AIM OF THE EXERCISE: Would you copy all lines in the data that contain the word "information"?

EXCERPTED DATA:
········

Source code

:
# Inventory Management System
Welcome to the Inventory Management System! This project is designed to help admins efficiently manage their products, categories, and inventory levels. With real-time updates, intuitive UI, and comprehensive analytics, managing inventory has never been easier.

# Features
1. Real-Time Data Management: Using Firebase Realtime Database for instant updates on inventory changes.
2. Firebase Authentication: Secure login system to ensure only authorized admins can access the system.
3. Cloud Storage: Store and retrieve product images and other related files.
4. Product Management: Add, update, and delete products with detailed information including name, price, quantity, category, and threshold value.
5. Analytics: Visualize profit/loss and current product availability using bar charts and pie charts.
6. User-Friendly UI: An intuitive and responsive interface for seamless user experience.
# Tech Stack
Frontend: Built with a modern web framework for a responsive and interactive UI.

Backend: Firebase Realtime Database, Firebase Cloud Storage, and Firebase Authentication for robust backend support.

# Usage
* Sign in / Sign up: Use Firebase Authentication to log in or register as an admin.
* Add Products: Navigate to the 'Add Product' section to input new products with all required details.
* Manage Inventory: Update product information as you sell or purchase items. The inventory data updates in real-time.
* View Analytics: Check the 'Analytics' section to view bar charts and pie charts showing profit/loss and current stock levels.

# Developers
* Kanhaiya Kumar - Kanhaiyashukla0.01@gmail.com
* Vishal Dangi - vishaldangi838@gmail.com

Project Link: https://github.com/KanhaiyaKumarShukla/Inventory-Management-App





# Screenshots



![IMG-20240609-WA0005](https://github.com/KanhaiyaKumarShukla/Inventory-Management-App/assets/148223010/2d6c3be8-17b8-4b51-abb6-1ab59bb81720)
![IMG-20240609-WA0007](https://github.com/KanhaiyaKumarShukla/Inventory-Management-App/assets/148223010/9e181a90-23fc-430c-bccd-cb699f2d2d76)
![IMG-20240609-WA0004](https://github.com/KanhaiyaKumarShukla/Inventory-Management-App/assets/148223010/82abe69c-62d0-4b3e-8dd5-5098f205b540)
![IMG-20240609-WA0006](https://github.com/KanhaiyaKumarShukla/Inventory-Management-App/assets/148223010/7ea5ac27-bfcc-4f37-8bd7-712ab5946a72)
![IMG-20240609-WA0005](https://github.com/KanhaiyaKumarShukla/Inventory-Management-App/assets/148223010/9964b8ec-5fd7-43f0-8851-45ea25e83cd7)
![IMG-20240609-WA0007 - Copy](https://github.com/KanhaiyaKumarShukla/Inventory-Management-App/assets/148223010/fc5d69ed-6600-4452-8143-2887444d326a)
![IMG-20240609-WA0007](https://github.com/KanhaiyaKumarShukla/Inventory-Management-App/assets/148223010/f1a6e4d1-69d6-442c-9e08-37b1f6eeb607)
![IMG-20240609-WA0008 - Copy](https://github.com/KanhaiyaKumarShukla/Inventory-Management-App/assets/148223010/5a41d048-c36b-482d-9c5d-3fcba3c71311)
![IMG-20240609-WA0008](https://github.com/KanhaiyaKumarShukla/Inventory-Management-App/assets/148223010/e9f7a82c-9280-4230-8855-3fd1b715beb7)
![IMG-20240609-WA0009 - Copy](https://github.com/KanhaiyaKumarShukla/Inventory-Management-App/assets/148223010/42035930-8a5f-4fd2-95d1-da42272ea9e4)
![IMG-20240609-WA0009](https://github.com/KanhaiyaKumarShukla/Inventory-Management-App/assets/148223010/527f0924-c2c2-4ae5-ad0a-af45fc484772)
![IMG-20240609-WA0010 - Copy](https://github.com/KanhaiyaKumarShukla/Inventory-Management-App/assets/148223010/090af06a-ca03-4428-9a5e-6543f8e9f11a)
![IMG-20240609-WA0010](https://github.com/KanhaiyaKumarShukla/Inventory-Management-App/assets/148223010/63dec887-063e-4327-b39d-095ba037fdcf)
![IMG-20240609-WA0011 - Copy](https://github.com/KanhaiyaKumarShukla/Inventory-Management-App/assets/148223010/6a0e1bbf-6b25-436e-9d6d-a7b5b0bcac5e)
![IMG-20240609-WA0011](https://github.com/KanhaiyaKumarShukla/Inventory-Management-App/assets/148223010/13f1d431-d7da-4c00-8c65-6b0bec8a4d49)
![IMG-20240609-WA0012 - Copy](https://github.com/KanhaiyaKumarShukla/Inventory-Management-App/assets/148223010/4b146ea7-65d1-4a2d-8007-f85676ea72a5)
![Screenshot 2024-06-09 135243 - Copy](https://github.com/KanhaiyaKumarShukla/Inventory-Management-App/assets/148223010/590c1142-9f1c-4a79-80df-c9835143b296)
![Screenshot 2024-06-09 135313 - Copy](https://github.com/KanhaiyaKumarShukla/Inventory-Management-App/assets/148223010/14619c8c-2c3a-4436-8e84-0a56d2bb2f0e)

········

RESPONSE TO THIS TASK:
4. Product Management: Add, update, and delete products with detailed information including name, price, quantity, category, and threshold value.
* Manage Inventory: Update product information as you sell or purchase items. The inventory data updates in real-time.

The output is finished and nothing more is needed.